Extracted entries START
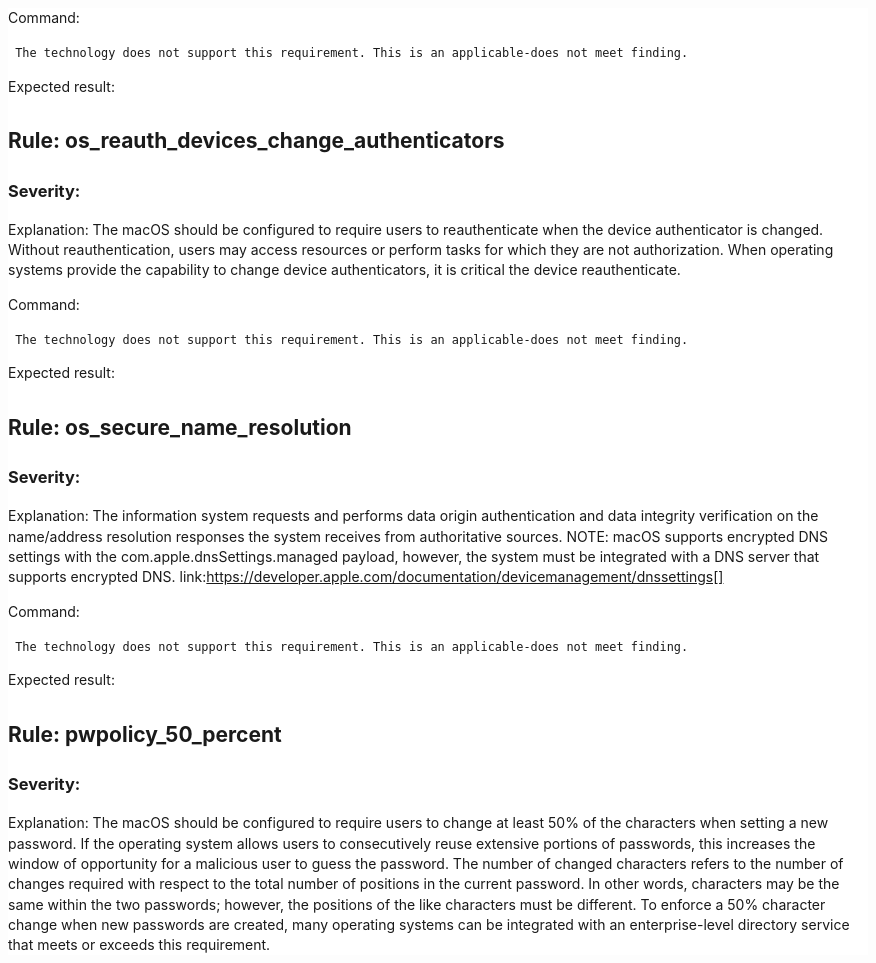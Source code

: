
Command:
```bash
 The technology does not support this requirement. This is an applicable-does not meet finding.
```

Expected result: 

## Rule: os_reauth_devices_change_authenticators

### Severity: 

Explanation:
 The macOS should be configured to require users to reauthenticate when the device authenticator is changed. 
Without reauthentication, users may access resources or perform tasks for which they are not authorization. When operating systems provide the capability to change device authenticators, it is critical the device reauthenticate.


Command:
```bash
 The technology does not support this requirement. This is an applicable-does not meet finding.
```

Expected result: 

## Rule: os_secure_name_resolution

### Severity: 

Explanation:
 The information system requests and performs data origin authentication and data integrity verification on the name/address resolution responses the system receives from authoritative sources.
NOTE: macOS supports encrypted DNS settings with the com.apple.dnsSettings.managed payload, however, the system must be integrated with a DNS server that supports encrypted DNS. link:https://developer.apple.com/documentation/devicemanagement/dnssettings[]


Command:
```bash
 The technology does not support this requirement. This is an applicable-does not meet finding.
```

Expected result: 

## Rule: pwpolicy_50_percent

### Severity: 

Explanation:
 The macOS should be configured to require users to change at least 50% of the characters when setting a new password. 
If the operating system allows users to consecutively reuse extensive portions of passwords, this increases the window of opportunity for a malicious user to guess the password. The number of changed characters refers to the number of changes required with respect to the total number of positions in the current password. In other words, characters may be the same within the two passwords; however, the positions of the like characters must be different.
To enforce a 50% character change when new passwords are created, many operating systems can be integrated with an enterprise-level directory service that meets or exceeds this requirement.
Extracted entries END
__Exercise brief__.
The stretch of entries above that starts with the line containing "Without reauthentication, users" and goes on through the line containing "The information system" is to be transcribed exactly, and no other line is to be transcribed.

__Solution to this problem__.
Without reauthentication, users may access resources or perform tasks for which they are not authorization. When operating systems provide the capability to change device authenticators, it is critical the device reauthenticate.


Command:
```bash
 The technology does not support this requirement. This is an applicable-does not meet finding.
```

Expected result: 

## Rule: os_secure_name_resolution

### Severity: 

Explanation:
 The information system requests and performs data origin authentication and data integrity verification on the name/address resolution responses the system receives from authoritative sources.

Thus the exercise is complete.